## WHAT IS EXPECTED
Your task is to print all of the entries exactly, though the pictures should not be included.

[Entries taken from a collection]
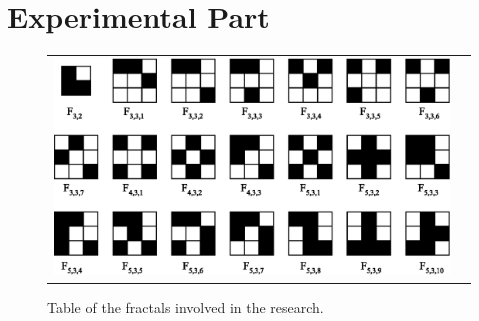 \section {Experimental Part }

\begin{figure}
\centering
\begin{tabular}{cc}
\includegraphics{involvedFractals/fractals.eps}
\end{tabular}
\caption{Table of the fractals involved in the research.}
\label{fig:involvedFractals}
\end{figure}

## SOLUTION TO THIS EXERCISE
 \section {Experimental Part }

\begin{figure}
\centering
\begin{tabular}{cc}
\includegraphics{involvedFractals/fractals.eps}
\end{tabular}
\caption{Table of the fractals involved in the research.}
\label{fig:involvedFractals}
\end{figure}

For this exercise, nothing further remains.